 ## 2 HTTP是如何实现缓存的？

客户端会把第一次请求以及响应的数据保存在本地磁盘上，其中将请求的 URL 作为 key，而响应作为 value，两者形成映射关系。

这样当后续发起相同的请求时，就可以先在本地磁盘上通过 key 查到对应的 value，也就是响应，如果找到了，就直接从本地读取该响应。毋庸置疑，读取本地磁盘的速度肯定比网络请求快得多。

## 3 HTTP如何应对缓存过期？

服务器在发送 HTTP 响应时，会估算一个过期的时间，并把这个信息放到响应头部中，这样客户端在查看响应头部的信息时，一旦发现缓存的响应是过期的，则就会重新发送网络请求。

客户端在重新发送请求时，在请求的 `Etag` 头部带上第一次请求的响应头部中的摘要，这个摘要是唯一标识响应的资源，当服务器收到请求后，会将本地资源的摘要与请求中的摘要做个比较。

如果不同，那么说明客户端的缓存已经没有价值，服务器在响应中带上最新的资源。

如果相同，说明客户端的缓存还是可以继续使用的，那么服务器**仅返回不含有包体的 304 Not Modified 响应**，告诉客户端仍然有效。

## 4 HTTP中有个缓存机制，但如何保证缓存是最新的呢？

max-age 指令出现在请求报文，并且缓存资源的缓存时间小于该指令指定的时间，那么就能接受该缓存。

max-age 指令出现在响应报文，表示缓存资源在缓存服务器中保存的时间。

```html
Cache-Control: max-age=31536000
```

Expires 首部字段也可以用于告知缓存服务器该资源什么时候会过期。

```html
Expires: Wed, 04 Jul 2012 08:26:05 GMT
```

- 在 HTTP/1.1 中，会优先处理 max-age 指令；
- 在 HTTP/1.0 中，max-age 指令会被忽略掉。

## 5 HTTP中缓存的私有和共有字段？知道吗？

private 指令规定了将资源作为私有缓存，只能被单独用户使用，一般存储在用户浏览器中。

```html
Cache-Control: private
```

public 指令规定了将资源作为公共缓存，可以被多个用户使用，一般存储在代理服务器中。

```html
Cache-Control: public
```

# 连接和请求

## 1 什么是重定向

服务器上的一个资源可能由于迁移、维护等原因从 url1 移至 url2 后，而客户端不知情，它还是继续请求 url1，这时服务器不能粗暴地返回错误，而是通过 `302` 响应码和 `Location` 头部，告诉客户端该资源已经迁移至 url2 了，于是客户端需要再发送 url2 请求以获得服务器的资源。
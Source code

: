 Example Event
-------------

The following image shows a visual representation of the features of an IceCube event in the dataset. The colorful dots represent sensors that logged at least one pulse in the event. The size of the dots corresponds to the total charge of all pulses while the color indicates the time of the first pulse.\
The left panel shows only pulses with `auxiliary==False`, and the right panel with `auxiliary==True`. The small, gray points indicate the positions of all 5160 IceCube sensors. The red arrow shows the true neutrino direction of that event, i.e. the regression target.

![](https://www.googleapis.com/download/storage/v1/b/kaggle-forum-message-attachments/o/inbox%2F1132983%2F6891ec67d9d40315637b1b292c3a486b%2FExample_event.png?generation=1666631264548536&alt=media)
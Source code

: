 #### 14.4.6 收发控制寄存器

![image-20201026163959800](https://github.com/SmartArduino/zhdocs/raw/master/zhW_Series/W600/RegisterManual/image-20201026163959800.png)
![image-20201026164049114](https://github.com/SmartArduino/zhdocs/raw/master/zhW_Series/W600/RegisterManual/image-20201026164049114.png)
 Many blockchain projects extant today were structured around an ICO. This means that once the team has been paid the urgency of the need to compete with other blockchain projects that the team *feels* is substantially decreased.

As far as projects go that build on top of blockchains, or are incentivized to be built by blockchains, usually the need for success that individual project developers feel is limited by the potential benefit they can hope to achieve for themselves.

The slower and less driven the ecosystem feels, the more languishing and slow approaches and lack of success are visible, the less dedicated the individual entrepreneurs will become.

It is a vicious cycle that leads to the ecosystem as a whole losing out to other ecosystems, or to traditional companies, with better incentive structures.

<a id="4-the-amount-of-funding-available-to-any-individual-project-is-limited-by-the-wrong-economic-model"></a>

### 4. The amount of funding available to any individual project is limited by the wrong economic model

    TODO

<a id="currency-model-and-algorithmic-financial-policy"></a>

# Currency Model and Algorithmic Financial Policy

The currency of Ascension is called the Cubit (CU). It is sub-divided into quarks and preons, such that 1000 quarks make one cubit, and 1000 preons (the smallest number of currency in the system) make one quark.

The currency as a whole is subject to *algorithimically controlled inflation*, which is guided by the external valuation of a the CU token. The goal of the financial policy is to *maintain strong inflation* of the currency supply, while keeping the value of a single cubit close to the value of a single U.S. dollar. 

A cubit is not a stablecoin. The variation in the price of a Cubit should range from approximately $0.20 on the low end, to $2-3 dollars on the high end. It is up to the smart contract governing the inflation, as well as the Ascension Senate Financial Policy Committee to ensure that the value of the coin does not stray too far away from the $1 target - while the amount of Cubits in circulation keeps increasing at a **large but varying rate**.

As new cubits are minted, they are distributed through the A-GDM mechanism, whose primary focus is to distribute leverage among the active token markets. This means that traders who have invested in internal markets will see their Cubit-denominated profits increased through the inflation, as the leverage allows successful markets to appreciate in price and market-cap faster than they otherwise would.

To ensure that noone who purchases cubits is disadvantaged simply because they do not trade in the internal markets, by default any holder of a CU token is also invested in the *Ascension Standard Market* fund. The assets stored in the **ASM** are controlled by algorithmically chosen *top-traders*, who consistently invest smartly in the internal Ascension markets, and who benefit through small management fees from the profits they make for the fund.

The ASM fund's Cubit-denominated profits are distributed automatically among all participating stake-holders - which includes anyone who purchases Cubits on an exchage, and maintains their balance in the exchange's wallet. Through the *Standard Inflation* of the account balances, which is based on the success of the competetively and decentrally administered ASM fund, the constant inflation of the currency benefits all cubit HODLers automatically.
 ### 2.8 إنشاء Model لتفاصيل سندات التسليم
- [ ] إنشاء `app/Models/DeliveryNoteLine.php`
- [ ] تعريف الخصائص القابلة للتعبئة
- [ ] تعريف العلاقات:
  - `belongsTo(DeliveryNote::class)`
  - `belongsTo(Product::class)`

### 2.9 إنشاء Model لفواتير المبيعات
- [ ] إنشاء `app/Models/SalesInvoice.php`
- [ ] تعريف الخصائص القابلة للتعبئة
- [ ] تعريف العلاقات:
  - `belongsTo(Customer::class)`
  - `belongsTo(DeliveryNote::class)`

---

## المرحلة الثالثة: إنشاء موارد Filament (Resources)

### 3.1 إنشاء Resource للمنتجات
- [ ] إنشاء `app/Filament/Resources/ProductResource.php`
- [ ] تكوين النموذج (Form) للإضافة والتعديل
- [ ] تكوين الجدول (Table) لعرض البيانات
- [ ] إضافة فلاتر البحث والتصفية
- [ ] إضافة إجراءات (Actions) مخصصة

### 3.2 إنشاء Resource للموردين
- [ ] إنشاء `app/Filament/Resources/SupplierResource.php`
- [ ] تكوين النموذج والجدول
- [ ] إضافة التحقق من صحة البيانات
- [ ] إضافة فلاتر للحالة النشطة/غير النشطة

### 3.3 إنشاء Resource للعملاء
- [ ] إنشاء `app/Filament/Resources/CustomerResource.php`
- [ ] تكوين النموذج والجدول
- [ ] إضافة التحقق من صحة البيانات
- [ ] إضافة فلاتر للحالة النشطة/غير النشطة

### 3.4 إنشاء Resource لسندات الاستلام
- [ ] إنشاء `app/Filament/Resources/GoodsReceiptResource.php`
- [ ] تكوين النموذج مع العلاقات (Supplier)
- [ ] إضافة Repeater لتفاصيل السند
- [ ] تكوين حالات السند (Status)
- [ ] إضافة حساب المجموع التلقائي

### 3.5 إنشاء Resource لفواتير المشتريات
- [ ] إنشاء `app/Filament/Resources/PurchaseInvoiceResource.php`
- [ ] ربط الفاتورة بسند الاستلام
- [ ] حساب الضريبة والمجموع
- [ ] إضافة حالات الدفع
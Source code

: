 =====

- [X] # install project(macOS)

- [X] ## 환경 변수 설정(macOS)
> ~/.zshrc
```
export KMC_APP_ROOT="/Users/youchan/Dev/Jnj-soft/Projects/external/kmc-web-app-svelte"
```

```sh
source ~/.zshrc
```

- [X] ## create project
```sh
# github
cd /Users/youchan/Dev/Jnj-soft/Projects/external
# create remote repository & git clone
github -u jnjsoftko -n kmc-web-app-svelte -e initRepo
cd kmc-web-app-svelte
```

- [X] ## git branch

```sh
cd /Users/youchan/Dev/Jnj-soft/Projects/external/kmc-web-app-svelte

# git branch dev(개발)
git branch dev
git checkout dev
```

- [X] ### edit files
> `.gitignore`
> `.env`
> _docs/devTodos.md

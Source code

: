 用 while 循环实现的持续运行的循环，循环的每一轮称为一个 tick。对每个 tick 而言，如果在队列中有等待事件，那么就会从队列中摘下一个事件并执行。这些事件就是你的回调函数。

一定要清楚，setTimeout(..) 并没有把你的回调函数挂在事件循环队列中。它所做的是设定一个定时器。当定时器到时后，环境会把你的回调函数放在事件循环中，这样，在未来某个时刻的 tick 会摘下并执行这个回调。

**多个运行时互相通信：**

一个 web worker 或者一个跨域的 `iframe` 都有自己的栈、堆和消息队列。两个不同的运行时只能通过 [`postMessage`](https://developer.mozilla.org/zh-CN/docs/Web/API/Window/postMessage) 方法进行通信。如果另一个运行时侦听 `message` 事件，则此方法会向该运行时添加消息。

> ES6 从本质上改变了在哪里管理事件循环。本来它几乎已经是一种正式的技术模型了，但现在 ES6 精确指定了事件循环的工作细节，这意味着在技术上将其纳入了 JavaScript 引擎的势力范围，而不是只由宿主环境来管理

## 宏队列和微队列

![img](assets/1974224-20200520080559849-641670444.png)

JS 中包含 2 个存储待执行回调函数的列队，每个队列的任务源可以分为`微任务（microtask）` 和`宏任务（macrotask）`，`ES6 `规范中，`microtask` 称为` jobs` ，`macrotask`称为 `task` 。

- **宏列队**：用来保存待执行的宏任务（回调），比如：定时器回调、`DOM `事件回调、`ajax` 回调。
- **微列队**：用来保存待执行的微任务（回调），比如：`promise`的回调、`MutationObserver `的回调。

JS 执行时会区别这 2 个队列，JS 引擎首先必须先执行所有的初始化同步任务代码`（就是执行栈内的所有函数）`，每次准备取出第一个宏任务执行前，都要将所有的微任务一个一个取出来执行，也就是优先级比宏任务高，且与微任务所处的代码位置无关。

* * * * *

Problem to work on: The lines that contain the word "private" are wanted; copy each of them from the records.

Task response:
private 指令规定了将资源作为私有缓存，只能被单独用户使用，一般存储在用户浏览器中。
Cache-Control: private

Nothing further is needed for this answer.